“To island or not to island…that is the question!” You have decided to move forward with your kitchen remodel; now it’s time to start thinking about how you want the design to take shape. One of the critical design decisions will be whether you want to have a kitchen island, a peninsula or standard countertops. In this article we will focus on the pros and cons of installing a kitchen island and how some of the upcoming electrical codes may have an impact on your decisions.
For some, the idea of installing an island is an absolute must to improve flow around the kitchen, increase counterspace, and improve entertainment options in the kitchen. An island may also be a great way to eliminate a dining space and utilize that space in other ways (like expanding the kitchen into it). With new electrical codes coming into play in 2024 and the higher cost of moving appliances and plumbing, this will be a critical decision that will need to be made in the initial stages of your planning. NorthLight Custom Builders’ designers focus on functional designs that will fit your lifestyle and needs.
The kitchen island has become a critical element of open-concept living space that dominates current design trends. The loss of walls encircling the kitchen necessitates an area to consolidate appliances and activities, so an island is by far the most popular way to achieve this. However, an open floor plan can diminish the amount of storage space, cause you to lose countertop space and likely the location of a major appliance or two. Also, the once-standard “work triangle” can be impacted, making navigating the space during vigorous meal preparation activities feel unnatural.
However, the benefits of creating a more open space floor plan, improving flow into and around the kitchen, and having the option to relocate appliances can outweigh the challenges. Let’s review the common benefits and challenges to adding an island into your kitchen design.
– Increases usable working space more than a regular countertop.
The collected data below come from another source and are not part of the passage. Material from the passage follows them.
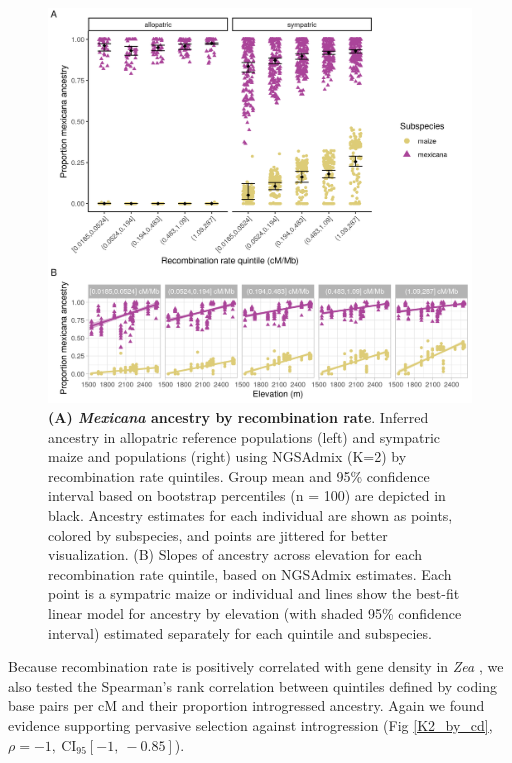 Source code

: \begin{figure}[ht]
\includegraphics[width=.95\textwidth]{chapter2/figures/K2_by_r_multi_panel.png}
\caption{\color{Gray} \textbf{(A) \textit{Mexicana} ancestry by recombination rate}. Inferred \mexicana ancestry in  allopatric reference populations (left) and sympatric maize and \mexicana populations (right) using NGSAdmix (K=2) by recombination rate quintiles. Group mean and 95\% confidence interval based on bootstrap percentiles (n = 100) are depicted in black. Ancestry estimates for each individual are shown as points, colored by subspecies, and points are jittered for better visualization. (B) Slopes of \mexicana ancestry across elevation for each recombination rate quintile, based on NGSAdmix estimates. Each point is a sympatric maize or \mexicana individual and lines show the best-fit linear model for ancestry by elevation (with shaded 95\% confidence interval) estimated separately for each quintile and subspecies.}
\label{K2_by_r}
\end{figure} 

Because recombination rate is positively correlated with gene density in \textit{Zea} \cite{Schnable:2009_B73}, we also tested the Spearman's rank correlation between quintiles defined by coding base pairs per cM and their proportion introgressed \mexicana ancestry. 
Again we found evidence supporting pervasive selection against introgression (Fig \ref{K2_by_cd}, $\rho = -1,\ \text{CI}_{95}[-1,\ -0.85]$).

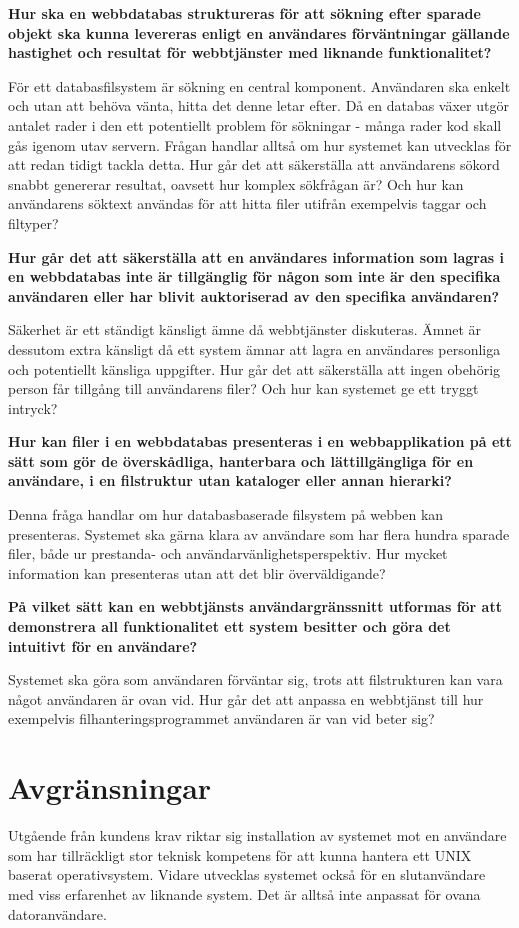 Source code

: \documentclass[a4paper,12pt,oneside,final]{extbook}
\begin{document}
\textbf{Hur ska en webbdatabas struktureras för att sökning efter sparade objekt ska kunna levereras enligt en användares förväntningar gällande hastighet och resultat för webbtjänster med liknande funktionalitet?}

För ett databasfilsystem är sökning en central komponent. Användaren ska enkelt och utan att behöva vänta, hitta det denne letar efter. Då en databas växer utgör antalet rader i den ett potentiellt problem för sökningar - många rader kod skall gås igenom utav servern. Frågan handlar alltså om hur systemet kan utvecklas för att redan tidigt tackla detta. Hur går det att säkerställa att användarens sökord snabbt genererar resultat, oavsett hur komplex sökfrågan är? Och hur kan användarens söktext användas för att hitta filer utifrån exempelvis taggar och filtyper?

\textbf{Hur går det att säkerställa att en användares information som lagras i en webbdatabas inte är tillgänglig för någon som inte är den specifika användaren eller har blivit  auktoriserad av den specifika användaren?}

Säkerhet är ett ständigt känsligt ämne då webbtjänster diskuteras. Ämnet är dessutom extra känsligt då ett system ämnar att lagra en användares personliga och potentiellt känsliga uppgifter. Hur går det att säkerställa att ingen obehörig person får tillgång till användarens filer? Och hur kan systemet ge ett tryggt intryck?

\textbf{Hur kan filer i en webbdatabas presenteras i en webbapplikation på ett sätt som gör de överskådliga, hanterbara och lättillgängliga för en användare, i en filstruktur utan kataloger eller annan hierarki?}

Denna fråga handlar om hur databasbaserade filsystem på webben kan presenteras. Systemet ska gärna klara av användare som har flera hundra sparade filer, både ur prestanda- och användarvänlighetsperspektiv. Hur mycket information kan presenteras utan att det blir överväldigande?

\textbf{På vilket sätt kan en webbtjänsts användargränssnitt utformas för att demonstrera all funktionalitet ett system besitter och göra det intuitivt för en användare?}

Systemet ska göra som användaren förväntar sig, trots att filstrukturen kan vara något användaren är ovan vid. Hur går det att anpassa en webbtjänst till hur exempelvis filhanteringsprogrammet användaren är van vid beter sig?

\section{Avgränsningar}
Utgående från kundens krav riktar sig installation av systemet mot en användare som har tillräckligt stor teknisk kompetens för att kunna hantera ett UNIX baserat operativsystem. Vidare utvecklas systemet också för en slutanvändare med viss erfarenhet av liknande system. Det är alltså inte anpassat för ovana datoranvändare.
\end{document}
– Accessible from all sides.
– Opens kitchen entry access.
– Additional storage space.
– Additional seating area.
– Entertaining friendly.
– Additional appliance space.
– Decreased large appliance space.
– Could be a space hog.
– Decrease in electrical outlets (island style dependent). New electrical code restrictions (Section 210.52(C)(3)) state (paraphrased) that outlets cannot be installed below counter height. This new code is in the process of being adopted in the State of Washington so any new construction will need to conform to this new code.
– Design an island with a multi-tiered counter or backsplash on one side to accommodate any needed electrical outlets.
Make it a multi-level!
While large, flat, counter-height (36-inch) islands are the most popular, a tiered island can be a great choice to further delineate the kitchen space from the rest of the home and provide high top (42-inch) seating. This style also provides the opportunity for a stylish backsplash and a place to mount electrical receptacles serving the kitchen side of the island. Besides the option for a tiered island to have outlets installed, pop-up outlets are an excellent option to meet the new code on a flat island. Several pop-up models are available in rectangular and circular arrangements with colored trim options, or for a more seamless look certain models can be fitted into the countertop with a thin piece of the countertop material as the cover.
Appliances or the sink are often excellent features within the island. The island can house major appliances such as the cooktop, ovens, sink, microwave, dishwasher, drawer freezers or even undercabinet refrigerators. Having at least one major work area (like the stove or sink) in the island gives the opportunity to face into the home while working rather than having your back turned to the action. This gives the opportunity to interact with family or guests or keep an eye on the game or a favorite show.
The flexibility of island appliances is gaining popularity. The island appliance can either be the primary appliance or an accessory appliance like a beverage or specialty fridge. Drawer freezers and microwaves are additional great options that are better suited to an island than taking up storage space in wall cabinetry.
Fitting an island in a smaller kitchen can be tricky but is not impossible. You may want to add an island as part of a larger remodel or are considering removing a wall to open the space to accommodate an island. Smaller kitchens with an adjoining dining area may be candidates by extending the kitchen into the underutilized space and replacing the dining table with seating at the island. In many floor plans, the living room and kitchen share a common wall and removing that wall creates the most stunning impact, by creating a great room concept. This can significantly improve the flow through the floor plan and make the same square footage feel much larger.
There are several considerations that need to be addressed throughout the design of your new kitchen space to include an island. These include the size of the kitchen, the walls surrounding the kitchen (are they load-bearing, do they contain essential electrical or plumbing runs), what type of truss formation was used to build the house, and many others. But these are all questions that NorthLight will work on with you through our design process so we can help you design the perfect kitchen space to meet your functional and aesthetic preferences.